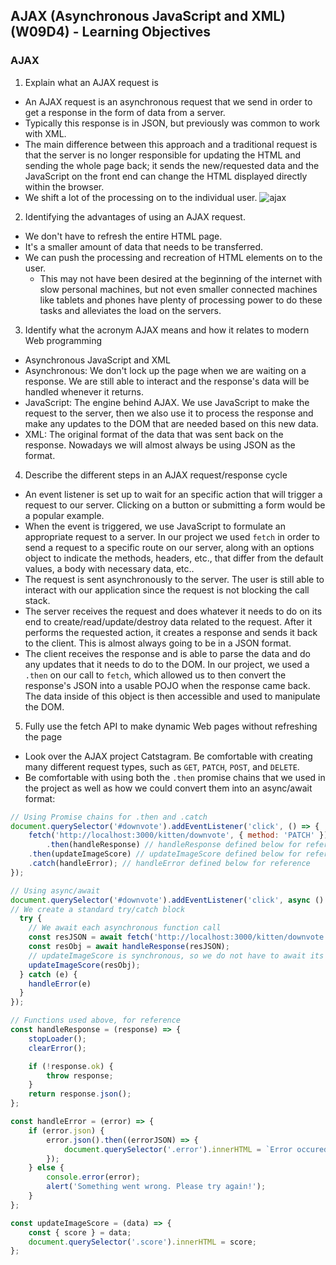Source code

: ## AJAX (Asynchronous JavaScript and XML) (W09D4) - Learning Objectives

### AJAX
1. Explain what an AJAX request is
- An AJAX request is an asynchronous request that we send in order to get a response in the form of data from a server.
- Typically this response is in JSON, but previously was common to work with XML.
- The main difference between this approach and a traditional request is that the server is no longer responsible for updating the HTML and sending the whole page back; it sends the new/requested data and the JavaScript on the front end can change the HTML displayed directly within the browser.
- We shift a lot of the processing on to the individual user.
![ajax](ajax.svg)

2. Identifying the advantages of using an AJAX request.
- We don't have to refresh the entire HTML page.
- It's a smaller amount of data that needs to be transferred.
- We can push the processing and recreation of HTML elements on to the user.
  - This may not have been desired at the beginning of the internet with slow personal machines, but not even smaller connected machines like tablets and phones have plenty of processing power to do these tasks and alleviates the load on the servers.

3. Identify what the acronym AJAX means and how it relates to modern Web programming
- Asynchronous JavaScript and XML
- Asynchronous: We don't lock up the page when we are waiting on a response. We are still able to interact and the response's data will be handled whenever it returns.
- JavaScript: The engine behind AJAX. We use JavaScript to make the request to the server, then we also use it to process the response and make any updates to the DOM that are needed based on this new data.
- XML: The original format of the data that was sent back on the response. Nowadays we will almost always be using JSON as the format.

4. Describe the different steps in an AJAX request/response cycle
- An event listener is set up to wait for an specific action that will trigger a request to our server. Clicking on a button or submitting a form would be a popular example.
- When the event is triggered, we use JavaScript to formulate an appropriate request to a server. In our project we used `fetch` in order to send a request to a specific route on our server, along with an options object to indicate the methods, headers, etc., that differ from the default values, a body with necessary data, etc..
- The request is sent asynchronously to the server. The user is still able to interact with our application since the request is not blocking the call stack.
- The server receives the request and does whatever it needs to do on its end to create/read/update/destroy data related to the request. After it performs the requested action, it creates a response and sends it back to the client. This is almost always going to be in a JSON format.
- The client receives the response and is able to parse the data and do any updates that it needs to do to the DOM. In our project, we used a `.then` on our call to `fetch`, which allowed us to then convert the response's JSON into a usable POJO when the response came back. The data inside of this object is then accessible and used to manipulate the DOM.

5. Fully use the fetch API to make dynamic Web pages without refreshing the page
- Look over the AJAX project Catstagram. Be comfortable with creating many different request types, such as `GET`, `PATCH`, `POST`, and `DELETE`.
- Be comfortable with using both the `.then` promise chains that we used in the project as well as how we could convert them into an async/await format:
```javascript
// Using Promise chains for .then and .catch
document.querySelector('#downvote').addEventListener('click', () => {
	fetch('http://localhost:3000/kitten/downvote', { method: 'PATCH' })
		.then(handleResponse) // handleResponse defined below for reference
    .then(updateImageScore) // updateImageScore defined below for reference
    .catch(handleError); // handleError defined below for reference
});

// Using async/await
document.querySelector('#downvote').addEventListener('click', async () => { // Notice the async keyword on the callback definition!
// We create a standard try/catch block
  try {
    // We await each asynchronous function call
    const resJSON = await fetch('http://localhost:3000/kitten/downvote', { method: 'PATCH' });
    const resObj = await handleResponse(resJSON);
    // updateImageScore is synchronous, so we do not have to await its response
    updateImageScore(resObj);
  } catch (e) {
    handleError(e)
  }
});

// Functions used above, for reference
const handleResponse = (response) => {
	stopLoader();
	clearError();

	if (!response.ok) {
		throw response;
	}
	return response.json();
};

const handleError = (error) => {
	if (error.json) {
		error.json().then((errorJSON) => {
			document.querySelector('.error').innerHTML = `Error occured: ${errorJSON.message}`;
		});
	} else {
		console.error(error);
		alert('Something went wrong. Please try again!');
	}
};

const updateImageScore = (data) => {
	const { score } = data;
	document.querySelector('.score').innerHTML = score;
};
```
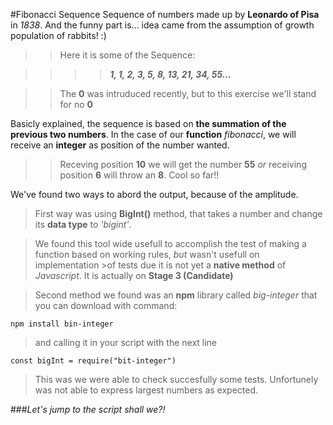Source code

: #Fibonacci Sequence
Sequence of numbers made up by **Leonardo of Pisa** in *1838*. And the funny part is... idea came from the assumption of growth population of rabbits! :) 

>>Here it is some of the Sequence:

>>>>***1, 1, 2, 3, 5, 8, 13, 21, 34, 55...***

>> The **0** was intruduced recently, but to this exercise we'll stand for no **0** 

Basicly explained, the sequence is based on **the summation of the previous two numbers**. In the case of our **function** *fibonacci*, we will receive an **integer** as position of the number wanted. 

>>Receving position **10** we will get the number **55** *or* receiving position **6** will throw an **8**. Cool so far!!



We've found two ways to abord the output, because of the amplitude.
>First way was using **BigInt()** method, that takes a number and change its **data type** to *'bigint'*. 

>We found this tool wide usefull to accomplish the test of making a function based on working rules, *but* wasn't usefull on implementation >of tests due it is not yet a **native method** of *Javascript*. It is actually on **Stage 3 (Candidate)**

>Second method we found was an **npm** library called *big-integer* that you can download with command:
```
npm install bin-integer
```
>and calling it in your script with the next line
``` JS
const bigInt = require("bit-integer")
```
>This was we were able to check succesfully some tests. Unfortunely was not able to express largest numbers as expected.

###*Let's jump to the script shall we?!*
####
EXERCISE: Output the material verbatim, skipping the images.

REPLY TO THE EXERCISE:
Source code

: ## AJAX (Asynchronous JavaScript and XML) (W09D4) - Learning Objectives

### AJAX
1. Explain what an AJAX request is
- An AJAX request is an asynchronous request that we send in order to get a response in the form of data from a server.
- Typically this response is in JSON, but previously was common to work with XML.
- The main difference between this approach and a traditional request is that the server is no longer responsible for updating the HTML and sending the whole page back; it sends the new/requested data and the JavaScript on the front end can change the HTML displayed directly within the browser.
- We shift a lot of the processing on to the individual user.
![ajax](ajax.svg)

2. Identifying the advantages of using an AJAX request.
- We don't have to refresh the entire HTML page.
- It's a smaller amount of data that needs to be transferred.
- We can push the processing and recreation of HTML elements on to the user.
  - This may not have been desired at the beginning of the internet with slow personal machines, but not even smaller connected machines like tablets and phones have plenty of processing power to do these tasks and alleviates the load on the servers.

3. Identify what the acronym AJAX means and how it relates to modern Web programming
- Asynchronous JavaScript and XML
- Asynchronous: We don't lock up the page when we are waiting on a response. We are still able to interact and the response's data will be handled whenever it returns.
- JavaScript: The engine behind AJAX. We use JavaScript to make the request to the server, then we also use it to process the response and make any updates to the DOM that are needed based on this new data.
- XML: The original format of the data that was sent back on the response. Nowadays we will almost always be using JSON as the format.

4. Describe the different steps in an AJAX request/response cycle
- An event listener is set up to wait for an specific action that will trigger a request to our server. Clicking on a button or submitting a form would be a popular example.
- When the event is triggered, we use JavaScript to formulate an appropriate request to a server. In our project we used `fetch` in order to send a request to a specific route on our server, along with an options object to indicate the methods, headers, etc., that differ from the default values, a body with necessary data, etc..
- The request is sent asynchronously to the server. The user is still able to interact with our application since the request is not blocking the call stack.
- The server receives the request and does whatever it needs to do on its end to create/read/update/destroy data related to the request. After it performs the requested action, it creates a response and sends it back to the client. This is almost always going to be in a JSON format.
- The client receives the response and is able to parse the data and do any updates that it needs to do to the DOM. In our project, we used a `.then` on our call to `fetch`, which allowed us to then convert the response's JSON into a usable POJO when the response came back. The data inside of this object is then accessible and used to manipulate the DOM.

5. Fully use the fetch API to make dynamic Web pages without refreshing the page
- Look over the AJAX project Catstagram. Be comfortable with creating many different request types, such as `GET`, `PATCH`, `POST`, and `DELETE`.
- Be comfortable with using both the `.then` promise chains that we used in the project as well as how we could convert them into an async/await format:
```javascript
// Using Promise chains for .then and .catch
document.querySelector('#downvote').addEventListener('click', () => {
	fetch('http://localhost:3000/kitten/downvote', { method: 'PATCH' })
		.then(handleResponse) // handleResponse defined below for reference
    .then(updateImageScore) // updateImageScore defined below for reference
    .catch(handleError); // handleError defined below for reference
});

// Using async/await
document.querySelector('#downvote').addEventListener('click', async () => { // Notice the async keyword on the callback definition!
// We create a standard try/catch block
  try {
    // We await each asynchronous function call
    const resJSON = await fetch('http://localhost:3000/kitten/downvote', { method: 'PATCH' });
    const resObj = await handleResponse(resJSON);
    // updateImageScore is synchronous, so we do not have to await its response
    updateImageScore(resObj);
  } catch (e) {
    handleError(e)
  }
});

// Functions used above, for reference
const handleResponse = (response) => {
	stopLoader();
	clearError();

	if (!response.ok) {
		throw response;
	}
	return response.json();
};

const handleError = (error) => {
	if (error.json) {
		error.json().then((errorJSON) => {
			document.querySelector('.error').innerHTML = `Error occured: ${errorJSON.message}`;
		});
	} else {
		console.error(error);
		alert('Something went wrong. Please try again!');
	}
};

const updateImageScore = (data) => {
	const { score } = data;
	document.querySelector('.score').innerHTML = score;
};
```
Source code

: #Fibonacci Sequence
Sequence of numbers made up by **Leonardo of Pisa** in *1838*. And the funny part is... idea came from the assumption of growth population of rabbits! :) 

>>Here it is some of the Sequence:

>>>>***1, 1, 2, 3, 5, 8, 13, 21, 34, 55...***

>> The **0** was intruduced recently, but to this exercise we'll stand for no **0** 

Basicly explained, the sequence is based on **the summation of the previous two numbers**. In the case of our **function** *fibonacci*, we will receive an **integer** as position of the number wanted. 

>>Receving position **10** we will get the number **55** *or* receiving position **6** will throw an **8**. Cool so far!!



We've found two ways to abord the output, because of the amplitude.
>First way was using **BigInt()** method, that takes a number and change its **data type** to *'bigint'*. 

>We found this tool wide usefull to accomplish the test of making a function based on working rules, *but* wasn't usefull on implementation >of tests due it is not yet a **native method** of *Javascript*. It is actually on **Stage 3 (Candidate)**

>Second method we found was an **npm** library called *big-integer* that you can download with command:
```
npm install bin-integer
```
>and calling it in your script with the next line
``` JS
const bigInt = require("bit-integer")
```
>This was we were able to check succesfully some tests. Unfortunely was not able to express largest numbers as expected.

###*Let's jump to the script shall we?!*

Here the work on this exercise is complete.